Attack on the Net

In the midst of dot-com mania, one radio ad campaign takes the offensive against online commerce.

Published October 19, 1999 4:00PM (EDT)

Listening to the radio in the San Francisco Bay Area these days, you could be excused for believing that the entire U.S. economy consists of nothing except Internet companies. We used to enjoy variety in our commercial-listening lives. No more -- now it's just dreary monotony, a parade of vacuous baritones chanting the dot-com mantra. Never mind that most of these Internet start-ups themselves aren't earning any profits -- their advertising budgets alone are sufficient to propel national economic growth sturdily forward. That's progress, in the new economy.

But on Sunday, while listening to a 49ers football game on the radio, my ears perked up when I heard an advertisement that actually attacked the Internet. The ad -- for a prominent Bay Area car dealership -- stood out as a welcome counterpoint to the usual unremitting Net hype. But at the same time, the commercial had a paradoxical effect on at least one listener -- me. Suddenly dot-com gold-rush fever made more sense to me than it had for years.

The commercial opens with a woman complaining to a car salesman about her disappointment with the experience of shopping for cars over the Internet. While the salesman makes supportive noises, she explains that you really need to kick the tires of a new car and take it for a test drive before buying it. The thrust of the ad is inarguable -- the Internet just can't substitute for that new car smell. The salesman agrees, and then he notes something along the lines of "and we don't give you cookies here, either."

The customer expresses confusion. "Cookies?" she asks. The salesman explains -- cookies are files that Internet Web sites place on your computer's hard drive. What's worse, the salesman intones ominously, cookies can be used "to monitor where you go and what you do on the Internet."

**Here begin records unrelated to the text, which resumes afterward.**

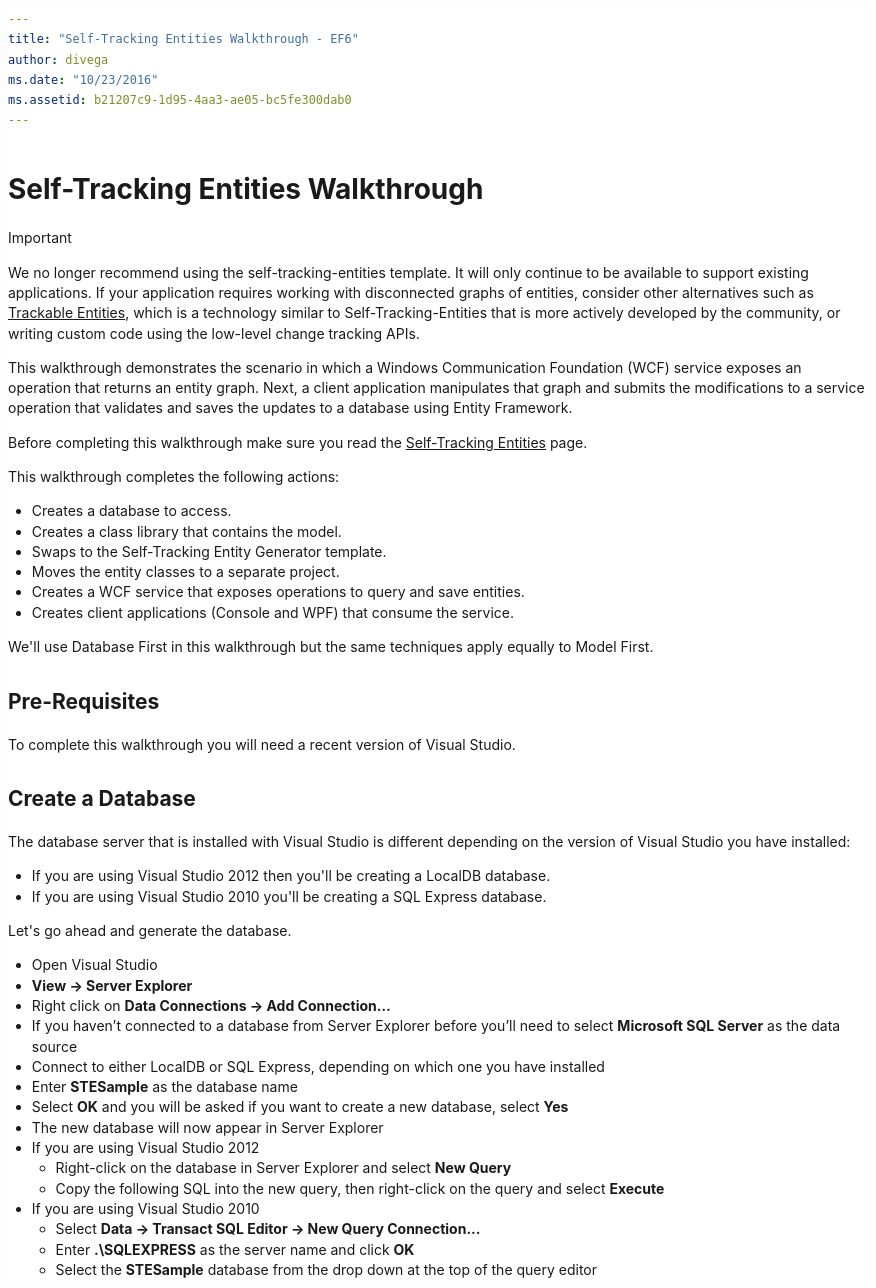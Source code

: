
 ```yaml
---
title: "Self-Tracking Entities Walkthrough - EF6"
author: divega
ms.date: "10/23/2016"
ms.assetid: b21207c9-1d95-4aa3-ae05-bc5fe300dab0
---
```

# Self-Tracking Entities Walkthrough
> [!IMPORTANT]
> We no longer recommend using the self-tracking-entities template. It will only continue to be available to support existing applications. If your application requires working with disconnected graphs of entities, consider other alternatives such as [Trackable Entities](https://trackableentities.github.io/), which is a technology similar to Self-Tracking-Entities that is more actively developed by the community, or writing custom code using the low-level change tracking APIs.

This walkthrough demonstrates the scenario in which a Windows Communication Foundation (WCF) service exposes an operation that returns an entity graph. Next, a client application manipulates that graph and submits the modifications to a service operation that validates and saves the updates to a database using Entity Framework.

Before completing this walkthrough make sure you read the [Self-Tracking Entities](index.md) page.

This walkthrough completes the following actions:

-   Creates a database to access.
-   Creates a class library that contains the model.
-   Swaps to the Self-Tracking Entity Generator template.
-   Moves the entity classes to a separate project.
-   Creates a WCF service that exposes operations to query and save entities.
-   Creates client applications (Console and WPF) that consume the service.

We'll use Database First in this walkthrough but the same techniques apply equally to Model First.

## Pre-Requisites

To complete this walkthrough you will need a recent version of Visual Studio.

## Create a Database

The database server that is installed with Visual Studio is different depending on the version of Visual Studio you have installed:

-   If you are using Visual Studio 2012 then you'll be creating a LocalDB database.
-   If you are using Visual Studio 2010 you'll be creating a SQL Express database.

Let's go ahead and generate the database.

-   Open Visual Studio
-   **View -&gt; Server Explorer**
-   Right click on **Data Connections -&gt; Add Connection…**
-   If you haven’t connected to a database from Server Explorer before you’ll need to select **Microsoft SQL Server** as the data source
-   Connect to either LocalDB or SQL Express, depending on which one you have installed
-   Enter **STESample** as the database name
-   Select **OK** and you will be asked if you want to create a new database, select **Yes**
-   The new database will now appear in Server Explorer
-   If you are using Visual Studio 2012
    -   Right-click on the database in Server Explorer and select **New Query**
    -   Copy the following SQL into the new query, then right-click on the query and select **Execute**
-   If you are using Visual Studio 2010
    -   Select **Data -&gt; Transact SQL Editor -&gt; New Query Connection...**
    -   Enter **.\\SQLEXPRESS** as the server name and click **OK**
    -   Select the **STESample** database from the drop down at the top of the query editor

OK -- there's no doubt that Internet users should be a little bit leery of cookie files. Such files can be used to track our comings and goings across Web sites and the Net. But cookie files aren't pure Big Brother evil. Cookie files allow some Web sites to store your password, username and preferences so you don't have to reenter them every time you visit that site. It's also easy to delete your cookie file, or set your Web browser preferences to alert you each time a Web site attempts to write a cookie file on your hard drive.

Of course, the creators of this particular advertisement weren't interested in presenting a nuanced appreciation of the pros and cons of cookies. Their goal was to discourage potential customers from searching the Net for information about cars, or, even worse, actually buying cars online. Just the fact that the ad exists suggests that Internet auto sales are seriously cutting into dealership profit margins. But by their own choice of tactics, the ad's creators demonstrated exactly why car buyers are flocking online.

Doesn't it make sense that you would want to kick the tires first? Sure, no argument there. What you don't want to do, however, is negotiate with a car dealer who uses high pressure tactics and sleazy insinuations to make a sale, who preys upon your own insecurities to get you to buy a model of a car you don't want and can't afford.

Such considerations are precisely what made the car dealer commercial I heard such a beautiful, self-revealing work of art. The salesman's reference to the evil cookie, to those sneaky Web site operators who might be watching your every move, is exactly the kind of underhanded scare tactic that has long given car dealers a bad name. Stay at home with us, suggests the ad. We'll take care of you. Don't go to the Internet to buy a car -- it's too dangerous.

Actually, the Internet is dangerous for car salespeople who want to close deals without offering real value to consumers, or who want to spread unfounded rumors about their competitors. We can rail against Internet hype all we want, and there is certainly no shortage of dot-com targets who deserve ridicule and abuse, but all the Net flimflam that ever was or will be won't obscure the fundamental usefulness of the Internet for consumers.

No medium of communication has ever been more suited to the task of comparison shopping -- for finding out what truly is the best price on the object of your desire -- whether it be car, book, CD or Red Sox playoff tickets. Car dealers must gnash their teeth when prospective customers walk into the showroom armed with accurate list prices and possible model options. They must writhe with agony when they realize they aren't just competing against their neighbors down the street but with every other car dealership within hundreds of miles. Too bad. They have only themselves to blame.

We hear a lot of moaning in the book world about how saintly independent booksellers are being wiped out by evil online juggernauts like No one wants to see the plucky little guy stomped by the faceless big corporation. But I doubt you'll hear much lamenting for the local car dealerships that get driven out of business by Autoweb or Carpoint. For millions of consumers, buying a car used to be a painful process, much more painful than it should have been. If the Internet can make it more pleasant -- and more honest -- then maybe there really is a reason for all that dot-com mania after all.